Real victories are possible when we focus on solutions instead of grievances. What comes after diversity, equity, and inclusion ? Hundreds of DEI programs are now falling out of favor across America. Far too many of those leading efforts to correct course have been satisfied with simply rolling back problematic policies and legislation. The Woodson Center recently helped Utah find a more productive path forward.

Thanks to support from grassroots community leaders, Utah recently passed legislation that halts DEI activities in its universities, ending, for example, preferential or discriminatory race- or gender-based policies as well as mandatory training that promotes them. But Utah didn't merely reject the misguided components of DEI. It redirected the funding to student services that will help any student struggling in college. This does away with the condescending notion that, for example, black students will perform poorly in college simply because of their race.

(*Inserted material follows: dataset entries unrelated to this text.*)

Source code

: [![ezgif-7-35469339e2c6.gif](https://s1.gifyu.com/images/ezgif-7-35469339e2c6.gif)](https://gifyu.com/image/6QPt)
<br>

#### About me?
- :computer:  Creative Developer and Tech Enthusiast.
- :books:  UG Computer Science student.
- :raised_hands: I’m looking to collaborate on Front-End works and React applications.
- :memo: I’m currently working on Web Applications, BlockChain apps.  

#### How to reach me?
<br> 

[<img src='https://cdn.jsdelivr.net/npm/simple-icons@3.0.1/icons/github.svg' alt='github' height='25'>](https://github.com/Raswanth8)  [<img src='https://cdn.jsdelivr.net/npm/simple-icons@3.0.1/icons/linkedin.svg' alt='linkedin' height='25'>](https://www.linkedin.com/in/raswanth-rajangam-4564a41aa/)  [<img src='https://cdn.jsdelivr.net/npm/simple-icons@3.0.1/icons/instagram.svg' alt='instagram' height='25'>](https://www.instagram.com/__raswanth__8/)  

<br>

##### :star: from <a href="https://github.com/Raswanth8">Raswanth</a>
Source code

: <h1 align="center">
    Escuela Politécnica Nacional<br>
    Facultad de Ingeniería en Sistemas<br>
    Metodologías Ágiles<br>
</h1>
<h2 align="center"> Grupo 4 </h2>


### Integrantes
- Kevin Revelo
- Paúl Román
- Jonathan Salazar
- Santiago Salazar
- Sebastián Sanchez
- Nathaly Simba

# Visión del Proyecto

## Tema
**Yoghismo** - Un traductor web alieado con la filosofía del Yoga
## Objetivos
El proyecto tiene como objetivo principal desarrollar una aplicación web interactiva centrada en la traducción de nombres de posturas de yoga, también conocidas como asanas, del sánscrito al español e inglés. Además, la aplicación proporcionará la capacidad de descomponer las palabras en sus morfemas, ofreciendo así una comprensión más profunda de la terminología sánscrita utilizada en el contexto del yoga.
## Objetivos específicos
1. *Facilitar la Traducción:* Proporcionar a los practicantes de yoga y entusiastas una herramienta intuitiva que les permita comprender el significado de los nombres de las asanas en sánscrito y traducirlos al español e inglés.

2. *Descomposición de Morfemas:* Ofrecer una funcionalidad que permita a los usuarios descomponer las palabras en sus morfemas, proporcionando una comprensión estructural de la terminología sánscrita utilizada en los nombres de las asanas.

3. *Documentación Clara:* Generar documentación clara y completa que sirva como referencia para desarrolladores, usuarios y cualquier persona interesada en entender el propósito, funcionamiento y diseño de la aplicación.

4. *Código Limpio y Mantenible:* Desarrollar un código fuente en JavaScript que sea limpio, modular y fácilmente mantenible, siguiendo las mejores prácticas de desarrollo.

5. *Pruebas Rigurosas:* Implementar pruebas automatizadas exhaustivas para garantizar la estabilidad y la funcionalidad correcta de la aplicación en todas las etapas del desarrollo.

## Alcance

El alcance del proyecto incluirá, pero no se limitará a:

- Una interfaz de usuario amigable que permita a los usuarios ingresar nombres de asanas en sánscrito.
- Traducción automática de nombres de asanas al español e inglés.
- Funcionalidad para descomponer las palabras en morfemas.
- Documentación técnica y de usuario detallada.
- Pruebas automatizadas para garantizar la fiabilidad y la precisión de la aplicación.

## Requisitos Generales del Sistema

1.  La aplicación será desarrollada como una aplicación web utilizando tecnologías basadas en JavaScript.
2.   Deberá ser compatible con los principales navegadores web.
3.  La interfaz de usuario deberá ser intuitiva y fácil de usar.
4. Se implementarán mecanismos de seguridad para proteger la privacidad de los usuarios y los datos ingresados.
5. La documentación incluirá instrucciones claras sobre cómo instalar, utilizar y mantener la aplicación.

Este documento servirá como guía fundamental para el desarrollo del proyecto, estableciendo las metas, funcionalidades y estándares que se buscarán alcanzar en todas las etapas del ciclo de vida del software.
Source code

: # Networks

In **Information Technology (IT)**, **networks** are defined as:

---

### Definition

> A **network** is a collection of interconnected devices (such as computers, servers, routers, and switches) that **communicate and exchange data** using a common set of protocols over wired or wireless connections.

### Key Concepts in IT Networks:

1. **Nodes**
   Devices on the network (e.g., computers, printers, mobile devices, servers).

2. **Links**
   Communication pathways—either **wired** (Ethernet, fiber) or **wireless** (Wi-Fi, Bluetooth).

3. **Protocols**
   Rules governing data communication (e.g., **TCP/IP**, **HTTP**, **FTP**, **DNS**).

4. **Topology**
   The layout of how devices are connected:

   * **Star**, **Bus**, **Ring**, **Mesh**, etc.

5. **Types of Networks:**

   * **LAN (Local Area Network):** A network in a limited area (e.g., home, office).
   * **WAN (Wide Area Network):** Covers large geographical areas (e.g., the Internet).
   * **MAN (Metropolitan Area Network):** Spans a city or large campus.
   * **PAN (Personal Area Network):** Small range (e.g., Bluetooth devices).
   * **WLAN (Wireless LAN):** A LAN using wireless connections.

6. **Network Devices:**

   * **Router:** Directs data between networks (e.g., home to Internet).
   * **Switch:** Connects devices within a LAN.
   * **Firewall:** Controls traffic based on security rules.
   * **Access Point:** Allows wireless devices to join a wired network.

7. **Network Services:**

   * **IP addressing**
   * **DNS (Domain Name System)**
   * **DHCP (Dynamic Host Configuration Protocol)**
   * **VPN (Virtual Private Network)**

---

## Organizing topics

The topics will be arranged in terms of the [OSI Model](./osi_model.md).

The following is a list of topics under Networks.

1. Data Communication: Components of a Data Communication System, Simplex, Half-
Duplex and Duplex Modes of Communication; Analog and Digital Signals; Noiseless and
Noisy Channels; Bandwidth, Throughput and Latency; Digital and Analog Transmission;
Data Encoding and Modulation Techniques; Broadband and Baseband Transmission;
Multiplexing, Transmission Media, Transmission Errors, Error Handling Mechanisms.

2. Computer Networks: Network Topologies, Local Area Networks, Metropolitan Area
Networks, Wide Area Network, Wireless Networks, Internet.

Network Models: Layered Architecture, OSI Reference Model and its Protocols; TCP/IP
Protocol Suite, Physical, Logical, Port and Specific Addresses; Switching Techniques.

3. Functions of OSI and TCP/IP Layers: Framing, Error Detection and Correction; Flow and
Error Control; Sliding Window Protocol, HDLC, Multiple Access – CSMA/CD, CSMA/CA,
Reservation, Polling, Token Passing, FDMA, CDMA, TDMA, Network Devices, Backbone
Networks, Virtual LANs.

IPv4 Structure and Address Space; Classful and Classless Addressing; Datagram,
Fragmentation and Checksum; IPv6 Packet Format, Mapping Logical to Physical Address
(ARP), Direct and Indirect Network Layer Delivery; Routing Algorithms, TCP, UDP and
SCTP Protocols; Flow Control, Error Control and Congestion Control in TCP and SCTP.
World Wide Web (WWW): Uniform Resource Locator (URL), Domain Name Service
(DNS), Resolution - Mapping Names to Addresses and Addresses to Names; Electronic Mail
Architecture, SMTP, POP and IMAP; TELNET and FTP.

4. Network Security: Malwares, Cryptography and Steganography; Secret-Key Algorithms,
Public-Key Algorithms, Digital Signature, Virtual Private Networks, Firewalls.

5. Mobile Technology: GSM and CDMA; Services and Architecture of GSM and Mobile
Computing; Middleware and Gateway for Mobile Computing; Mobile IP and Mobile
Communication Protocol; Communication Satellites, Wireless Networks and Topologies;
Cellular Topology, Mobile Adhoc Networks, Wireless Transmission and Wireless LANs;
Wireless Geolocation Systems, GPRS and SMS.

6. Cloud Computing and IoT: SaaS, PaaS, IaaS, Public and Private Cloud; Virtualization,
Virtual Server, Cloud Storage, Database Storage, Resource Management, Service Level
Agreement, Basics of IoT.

This is what comes after DEI.

My problem with DEI was never about its intentions but rather its impact. I have taken issue with many DEI efforts because they are dangerous, often fatal, distractions from the very real work that needs to be done in the most vulnerable communities in America. Mandatory racial-sensitivity trainings burn through participants' goodwill and patience very quickly while doing nothing to reduce crime, violence, poverty, or other urgent problems. But by redirecting funds to instead provide substantive help to those who are struggling, mandatory racialized trainings will come much closer to achieving their stated goals.

Racial justice in America is not, and never was supposed to be, about equality of outcome. It was and is about equality of opportunity, equal protection under the law. That is why priority should be given to those whose property and safety the law is failing to protect: those living in high-crime neighborhoods with little opportunity.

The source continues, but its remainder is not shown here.